Democracy Gone Astray

Democracy, being a human construct, needs to be thought of as directionality rather than an object. As such, to understand it requires not so much a description of existing structures and/or other related phenomena but a declaration of intentionality.
This blog aims at creating labeled lists of published infringements of such intentionality, of points in time where democracy strays from its intended directionality. In addition to outright infringements, this blog also collects important contemporary information and/or discussions that impact our socio-political landscape.

All the posts here were published in the electronic media – main-stream as well as fringe, and maintain links to the original texts.

[NOTE: Due to changes I haven't caught on time in the blogging software, all of the 'Original Article' links were nullified between September 11, 2012 and December 11, 2012. My apologies.]

Thursday, November 17, 2011

Top economist warns Canada against two-tiered health care

Canada should remain committed to publicly funded health care, and not open the door to two-tier medicine, says a new report by a top economist.

Governments can improve efficiencies in the system, including changing the way doctors are compensated, without allowing patients to pay for some services, Don Drummond, former chief economist at Toronto-Dominion Bank said in the report released on Thursday.

“A great deal can be done to improve efficiency in the system before privatization is considered,” Mr. Drummond says in the report prepared for the C.D. Howe Institute. “It seems best to simply leave this issue aside for the moment.”

The report, titled Therapy or Surgery? A Prescription for Canada’s Health System, amounts to a staunch defence of Canada’s public health-care system that guarantees universal coverage for many services, including hospital care and prescription drugs for the elderly.

It will likely provide a road map for reforms to health care in Canada’s most populous province. The economist is conducting a review of all program spending in Ontario.

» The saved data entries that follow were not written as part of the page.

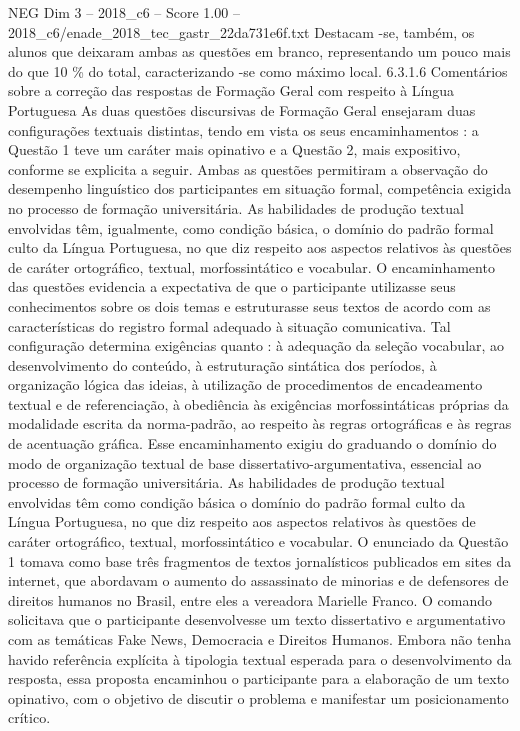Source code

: \begin{textsample}{NEG Dim 3 – 2018\_c6 – Score 1.00 – 2018\_c6/enade\_2018\_tec\_gastr\_22da731e6f.txt}
Destacam -se, também, os alunos que deixaram ambas as questões em branco, representando um pouco mais do que 10 \% do total, caracterizando -se como máximo local. 6.3.1.6 Comentários sobre a correção das respostas de Formação Geral com respeito à Língua Portuguesa As duas questões discursivas de Formação Geral ensejaram duas configurações textuais distintas, tendo em vista os seus encaminhamentos : a Questão 1 teve um caráter mais opinativo e a Questão 2, mais expositivo, conforme se explicita a seguir.
Ambas as questões permitiram a observação do desempenho linguístico dos participantes em situação formal, competência exigida no processo de formação universitária.
As habilidades de produção textual envolvidas têm, igualmente, como condição básica, o domínio do padrão formal culto da Língua Portuguesa, no que diz respeito aos aspectos relativos às questões de caráter ortográfico, textual, morfossintático e vocabular.
O encaminhamento das questões evidencia a expectativa de que o participante utilizasse seus conhecimentos sobre os dois temas e estruturasse seus textos de acordo com as características do registro formal adequado à situação comunicativa.
Tal configuração determina exigências quanto : à adequação da seleção vocabular, ao desenvolvimento do conteúdo, à estruturação sintática dos períodos, à organização lógica das ideias, à utilização de procedimentos de encadeamento textual e de referenciação, à obediência às exigências morfossintáticas próprias da modalidade escrita da norma-padrão, ao respeito às regras ortográficas e às regras de acentuação gráfica.
Esse encaminhamento exigiu do graduando o domínio do modo de organização textual de base dissertativo-argumentativa, essencial ao processo de formação universitária.
As habilidades de produção textual envolvidas têm como condição básica o domínio do padrão formal culto da Língua Portuguesa, no que diz respeito aos aspectos relativos às questões de caráter ortográfico, textual, morfossintático e vocabular.
O enunciado da Questão 1 tomava como base três fragmentos de textos jornalísticos publicados em sites da internet, que abordavam o aumento do assassinato de minorias e de defensores de direitos humanos no Brasil, entre eles a vereadora Marielle Franco.
O comando solicitava que o participante desenvolvesse um texto dissertativo e argumentativo com as temáticas Fake News, Democracia e Direitos Humanos.
Embora não tenha havido referência explícita à tipologia textual esperada para o desenvolvimento da resposta, essa proposta encaminhou o participante para a elaboração de um texto opinativo, com o objetivo de discutir o problema e manifestar um posicionamento crítico.

\end{textsample}
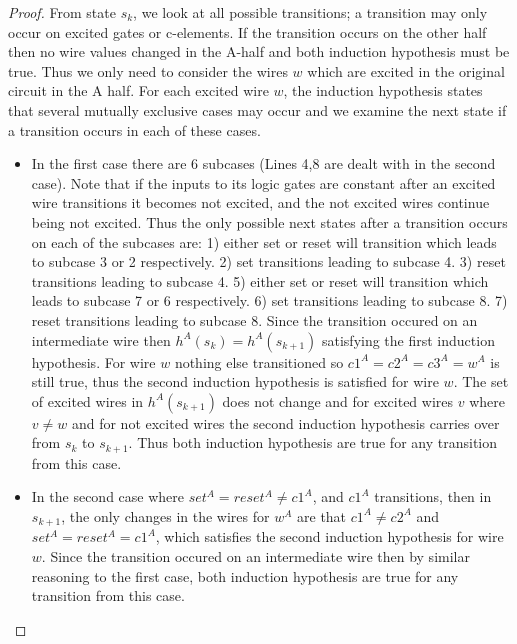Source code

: \documentclass{article}
\begin{document}
\begin{proof}
From state $s_k$, we look at all possible transitions; a transition may only occur on excited gates or c-elements.  If the transition occurs on the other half then no wire values changed in the A-half and both induction hypothesis must be true.  Thus we only need to consider the wires $w$ which are excited in the original circuit in the A half.  For each excited wire $w$, the induction hypothesis states that several mutually exclusive cases may occur and we examine the next state if a transition occurs in each of these cases.
\begin{itemize}
\item In the first case there are 6 subcases (Lines 4,8 are dealt with in the second case).  Note that if the inputs to its logic gates are constant after an excited wire transitions it becomes not excited, and the not excited wires continue being not excited.  Thus the only possible next states after a transition occurs on each of the subcases are: 1) either set or reset will transition which leads to subcase 3 or 2 respectively.  2) set transitions leading to subcase 4. 3) reset transitions leading to subcase 4.  5) either set or reset will transition which leads to subcase 7 or 6 respectively.  6) set transitions leading to subcase 8. 7) reset transitions leading to subcase 8.  Since the transition occured on an intermediate wire then $h^A(s_k)=h^A(s_{k+1})$ satisfying the first induction hypothesis.  For wire $w$ nothing else transitioned so $c1^A=c2^A=c3^A=w^A$ is still true, thus the second induction hypothesis is satisfied for wire $w$.   The set of excited wires in $h^A(s_{k+1})$ does not change and for excited wires $v$ where $v\neq w$ and for not excited wires the second induction hypothesis carries over from $s_k$ to $s_{k+1}$.  Thus both induction hypothesis are true for any transition from this case. 
\item
In the second case where $set^A=reset^A \neq c1^A$, and $c1^A$ transitions, then in $s_{k+1}$, the only changes in the wires for $w^A$ are that $c1^A\neq c2^A$ and $set^A=reset^A = c1^A$, which satisfies the second induction hypothesis for wire $w$.  Since the transition occured on an intermediate wire then by similar reasoning to the first case, both induction hypothesis are true for any transition from this case. %

\end{itemize}
\end{proof}
\end{document}
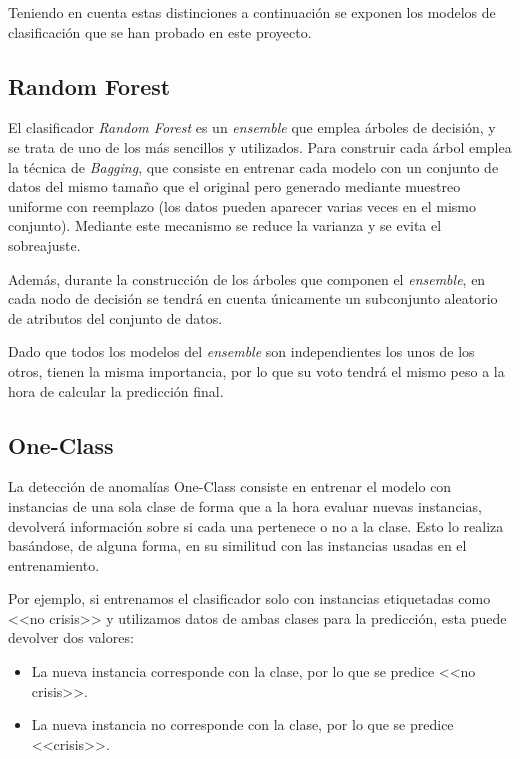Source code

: Teniendo en cuenta estas distinciones a continuación se exponen los modelos de clasificación que se han probado en este proyecto.

\subsection{Random Forest}

El clasificador \textit{Random Forest} es un \textit{ensemble} que emplea  árboles de decisión, y se trata de uno de los más sencillos y utilizados. Para construir cada árbol emplea la técnica de \textit{Bagging}, que consiste en entrenar cada modelo con un conjunto de datos del mismo tamaño que el original pero generado mediante muestreo uniforme con reemplazo (los datos pueden aparecer varias veces en el mismo conjunto). Mediante este mecanismo se reduce la varianza y se evita el sobreajuste. 

Además, durante la construcción de los árboles que componen el \textit{ensemble}, en cada nodo de decisión se tendrá en cuenta únicamente un subconjunto aleatorio de atributos del conjunto de datos.

Dado que todos los modelos del \textit{ensemble} son independientes los unos de los otros, tienen la misma importancia, por lo que su voto tendrá el mismo peso a la hora de calcular la predicción final. 

\subsection{One-Class}

La detección de anomalías One-Class consiste en entrenar el modelo con instancias de una sola clase de forma que a la hora evaluar nuevas instancias, devolverá información sobre si cada una pertenece o no a la clase. Esto lo realiza basándose, de alguna forma, en su similitud con las instancias usadas en el entrenamiento. 

Por ejemplo, si entrenamos el clasificador solo con instancias etiquetadas como <<no crisis>> y utilizamos datos de ambas clases para la predicción, esta puede devolver dos valores: 

\begin{itemize}
	\item La nueva instancia corresponde con la clase, por lo que se predice <<no crisis>>. 
	\item La nueva instancia no corresponde con la clase, por lo que se predice <<crisis>>. 
\end{itemize}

Mr. Drummond’s report for the Ontario government will not be released until early next year. But he says the government won’t meet its commitment to erase the province’s deficit by 2018 unless it caps annual growth in spending on health care, education and other programs at 1 per cent for the next six years. The province is facing a projected deficit of $16-billion this year.

Reducing spending will not be easy. Canadians spent $192-billion on health care in 2010, accounting for just under 12 per cent of the country’s economic output or GDP, the report says. In Ontario alone, government spending on health care has climbed an average of 7.6 per cent a year over the past decade.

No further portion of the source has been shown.